=== Section Start ===
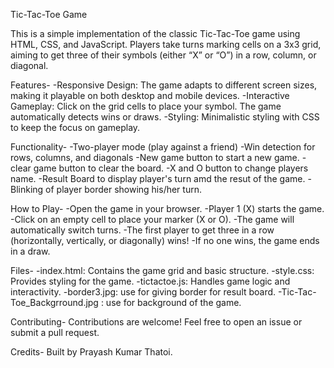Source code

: Tic-Tac-Toe Game

This is a simple implementation of the classic Tic-Tac-Toe game using HTML, CSS, and JavaScript. Players take turns marking cells on a 3x3 grid, aiming to get three of their symbols (either “X” or “O”) in a row, column, or diagonal.

Features- 
  -Responsive Design: The game adapts to different screen sizes, making it playable on both desktop and mobile devices.
  -Interactive Gameplay: Click on the grid cells to place your symbol. The game automatically detects wins or draws.
  -Styling: Minimalistic styling with CSS to keep the focus on gameplay.

Functionality- 
  -Two-player mode (play against a friend)
  -Win detection for rows, columns, and diagonals
  -New game button to start a new game.
  -clear game button to clear the board.
  -X and O button to change players name.
  -Result Board to display player's turn amd the resut of the game.
  -Blinking of player border showing his/her turn. 
  
How to Play- 
  -Open the game in your browser.
  -Player 1 (X) starts the game.
  -Click on an empty cell to place your marker (X or O).
  -The game will automatically switch turns.
  -The first player to get three in a row (horizontally, vertically, or diagonally) wins!
  -If no one wins, the game ends in a draw.

Files- 
  -index.html: Contains the game grid and basic structure.
  -style.css: Provides styling for the game.
  -tictactoe.js: Handles game logic and interactivity.
  -border3.jpg: use for giving border for result board.
  -Tic-Tac-Toe_Backgrround.jpg : use for background of the game.

Contributing- 
Contributions are welcome! Feel free to open an issue or submit a pull request.

Credits- 
Built by Prayash Kumar Thatoi.



  
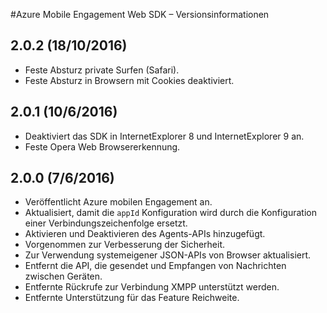 <properties
    pageTitle="Azure Mobile Engagement Web SDK Versionsinformationen | Microsoft Azure"
    description="Die neuesten Updates und Verfahren zur Web SDK für Azure Mobile Engagement"
    services="mobile-engagement"
    documentationCenter="mobile"
    authors="piyushjo"
    manager="erikre"
    editor="" />

<tags
    ms.service="mobile-engagement"
    ms.workload="mobile"
    ms.tgt_pltfrm="web"
    ms.devlang="js"
    ms.topic="article"
    ms.date="10/18/2016"
    ms.author="piyushjo" />


#<a name="azure-mobile-engagement-web-sdk-release-notes"></a>Azure Mobile Engagement Web SDK – Versionsinformationen

## <a name="202-10182016"></a>2.0.2 (18/10/2016)

-   Feste Absturz private Surfen (Safari).
-   Feste Absturz in Browsern mit Cookies deaktiviert.

## <a name="201-6102016"></a>2.0.1 (10/6/2016)

-   Deaktiviert das SDK in InternetExplorer 8 und InternetExplorer 9 an.
-   Feste Opera Web Browsererkennung.

## <a name="200-672016"></a>2.0.0 (7/6/2016)

-   Veröffentlicht Azure mobilen Engagement an.
-   Aktualisiert, damit die `appId` Konfiguration wird durch die Konfiguration einer Verbindungszeichenfolge ersetzt.
-   Aktivieren und Deaktivieren des Agents-APIs hinzugefügt.
-   Vorgenommen zur Verbesserung der Sicherheit.
-   Zur Verwendung systemeigener JSON-APIs von Browser aktualisiert.
-   Entfernt die API, die gesendet und Empfangen von Nachrichten zwischen Geräten.
-   Entfernte Rückrufe zur Verbindung XMPP unterstützt werden.
-   Entfernte Unterstützung für das Feature Reichweite.
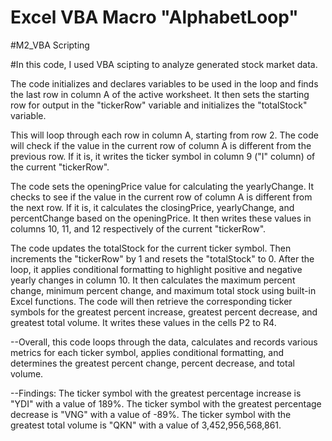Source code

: # Excel VBA Macro "AlphabetLoop"

#M2_VBA Scripting

#In this code, I used VBA scipting to analyze generated stock market data. 

The code initializes and declares variables to be used in the loop and finds the last row in column A of the active worksheet. It then sets the starting row for output in the "tickerRow" variable and initializes the "totalStock" variable.

This will loop through each row in column A, starting from row 2. The code will check if the value in the current row of column A is different from the previous row. If it is, it writes the ticker symbol in column 9 ("I" column) of the current "tickerRow".

The code sets the openingPrice value for calculating the yearlyChange. It checks to see if the value in the current row of column A is different from the next row. If it is, it calculates the closingPrice, yearlyChange, and percentChange based on the openingPrice. It then writes these values in columns 10, 11, and 12 respectively of the current "tickerRow".

The code updates the totalStock for the current ticker symbol. Then increments the "tickerRow" by 1 and resets the "totalStock" to 0. After the loop, it applies conditional formatting to highlight positive and negative yearly changes in column 10.
It then calculates the maximum percent change, minimum percent change, and maximum total stock using built-in Excel functions. The code will then retrieve the corresponding ticker symbols for the greatest percent increase, greatest percent decrease, and greatest total volume. It writes these values in the cells P2 to R4.

--Overall, this code loops through the data, calculates and records various metrics for each ticker symbol, applies conditional formatting, and determines the greatest percent change, percent decrease, and total volume.


--Findings:
The ticker symbol with the greatest percentage increase is "YDI" with a value of 189%.
The ticker symbol with the greatest percentage decrease is "VNG" with a value of -89%.
The ticker symbol with the greatest total volume is "QKN" with a value of 3,452,956,568,861.
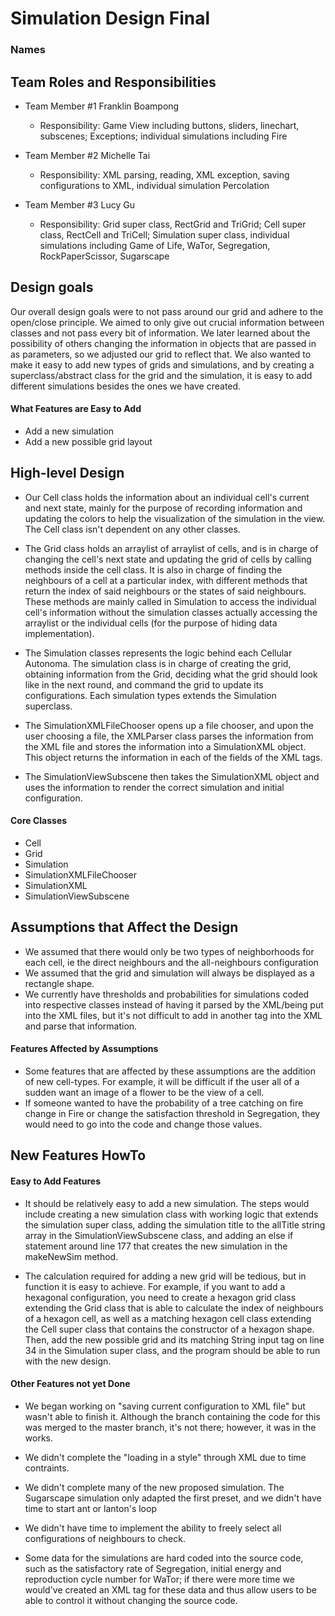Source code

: # Simulation Design Final
### Names

## Team Roles and Responsibilities

 * Team Member #1 Franklin Boampong

    - Responsibility: Game View including buttons, sliders, linechart, subscenes; Exceptions; 
    individual simulations including Fire


 * Team Member #2 Michelle Tai

    - Responsibility: XML parsing, reading, XML exception, saving configurations to XML, individual simulation Percolation


 * Team Member #3 Lucy Gu

    - Responsibility: Grid super class, RectGrid and TriGrid; Cell super class, RectCell and TriCell; Simulation super class, 
    individual simulations including Game of Life, WaTor, Segregation, RockPaperScissor, Sugarscape


## Design goals

Our overall design goals were to not pass around our grid and adhere to the open/close principle. We 
aimed to only give out crucial information between classes and not pass every bit of information. We later
learned about the possibility of others changing the information in objects that are passed in as parameters, so
we adjusted our grid to reflect that. We also wanted to make it easy to add new types of grids and simulations, 
and by creating a superclass/abstract class for the grid and the simulation, it is easy to add different simulations
besides the ones we have created. 

#### What Features are Easy to Add
- Add a new simulation
- Add a new possible grid layout

## High-level Design

- Our Cell class holds the information about an individual cell's current and next state, mainly for the purpose of 
recording information and updating the colors to help the visualization of the simulation
in the view. The Cell class isn't dependent on any other classes.

- The Grid class holds an arraylist of arraylist of cells, and is in charge of changing the cell's next state and 
updating the grid of cells by calling methods inside the cell class. It is also in charge of finding the neighbours 
of a cell at a particular index, with different methods that return the index of said neighbours or the states of 
said neighbours. These methods are mainly called in Simulation to access the individual cell's information without the 
simulation classes actually accessing the arraylist or the individual cells (for the purpose of hiding data implementation).

- The Simulation classes represents the logic behind each Cellular Autonoma. The simulation class is in charge of creating 
the grid, obtaining information from the Grid, deciding what the grid should look like in the next round, and command the 
grid to update its configurations. Each simulation types extends the Simulation superclass.

- The SimulationXMLFileChooser opens up a file chooser, and upon the user choosing a file, the XMLParser class parses
the information from the XML file and stores the information into a SimulationXML object. This object returns the information in 
each of the fields of the XML tags.

- The SimulationViewSubscene then takes the SimulationXML object and uses the information to render the correct
simulation and initial configuration.

#### Core Classes

- Cell
- Grid
- Simulation
- SimulationXMLFileChooser
- SimulationXML
- SimulationViewSubscene


## Assumptions that Affect the Design
- We assumed that there would only be two types of neighborhoods for each cell, ie the direct neighbours and the all-neighbours 
configuration
- We assumed that the grid and simulation will always be displayed as a rectangle shape. 
- We currently have thresholds and probabilities for simulations coded into respective classes instead of
having it parsed by the XML/being put into the XML files, but it's not difficult to add in another tag
into the XML and parse that information. 

#### Features Affected by Assumptions

- Some features that are affected by these assumptions are the addition of new cell-types. For example, it will 
be difficult if the user all of a sudden want an image of a flower to be the view of a cell.
- If someone wanted to have the probability of a tree catching on fire change in Fire or change the 
satisfaction threshold in Segregation, they would need to go into the code and change those values. 

## New Features HowTo

#### Easy to Add Features

- It should be relatively easy to add a new simulation. 
The steps would include creating a new simulation class with working logic that 
extends the simulation super class, adding the simulation title to the allTitle string array
in the SimulationViewSubscene class, and adding an else if statement around line 177 that creates 
the new simulation in the makeNewSim method.

- The calculation required for adding a new grid will be tedious, but in function it is 
easy to achieve. For example, if you want to add a hexagonal configuration, you need to create 
a hexagon grid class extending the Grid class that is able to calculate the index of neighbours of a hexagon cell, 
as well as a matching hexagon cell class extending the Cell super class that contains the constructor of a  hexagon 
shape. Then, add the new possible grid and its matching String input tag on line 34 in the Simulation super class, 
and the program should be able to run with the new design.

#### Other Features not yet Done

- We began working on "saving current configuration to XML file" but wasn't able to finish it. Although the branch containing
the code for this was merged to the master branch, it's not there; however, it was in the works.

- We didn't complete the "loading in a style" through XML due to time contraints. 

- We didn't complete many of the new proposed simulation. The Sugarscape simulation only adapted the first preset, and 
we didn't have time to start ant or lanton's loop

- We didn't have time to implement the ability to freely select all configurations of neighbours to check. 

- Some data for the simulations are hard coded into the source code, such as the satisfactory rate of Segregation, 
initial energy and reproduction cycle number for WaTor; if there were more time we would've created an XML tag for these 
data and thus allow users to be able to control it without changing the source code.


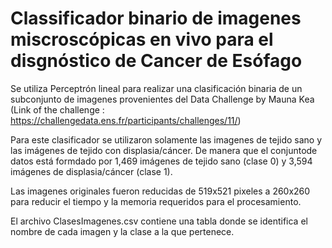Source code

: # Classificador binario de imagenes miscroscópicas en vivo para el disgnóstico de Cancer de Esófago

Se utiliza Perceptrón lineal para realizar una clasificación binaria de un subconjunto de imagenes provenientes del Data Challenge by Mauna Kea 
(Link of the challenge : https://challengedata.ens.fr/participants/challenges/11/)

Para este clasificador se utilizaron solamente las imagenes de tejido sano y las imágenes de tejido con displasia/cáncer.
De manera que el conjuntode datos está formdado por 1,469 imágenes de tejido sano (clase 0)  y 3,594 imágenes de displasia/cáncer (clase 1).

Las imagenes originales fueron reducidas de 519x521 pixeles a 260x260 para reducir el tiempo y la memoria requeridos para el procesamiento.

El archivo ClasesImagenes.csv contiene una tabla donde se identifica el nombre de cada imagen y la clase a la que pertenece.





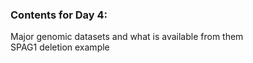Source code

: ### Contents for Day 4:

Major genomic datasets and what is available from them <br>
SPAG1 deletion example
=== Section End ===
● PROBLEM DESCRIPTION:
Where does "Versionsinformationen" appear in the records above? Copy every line that has it.

● WRITTEN RESPONSE:
    pageTitle="Azure Mobile Engagement Web SDK Versionsinformationen | Microsoft Azure"
#<a name="azure-mobile-engagement-web-sdk-release-notes"></a>Azure Mobile Engagement Web SDK – Versionsinformationen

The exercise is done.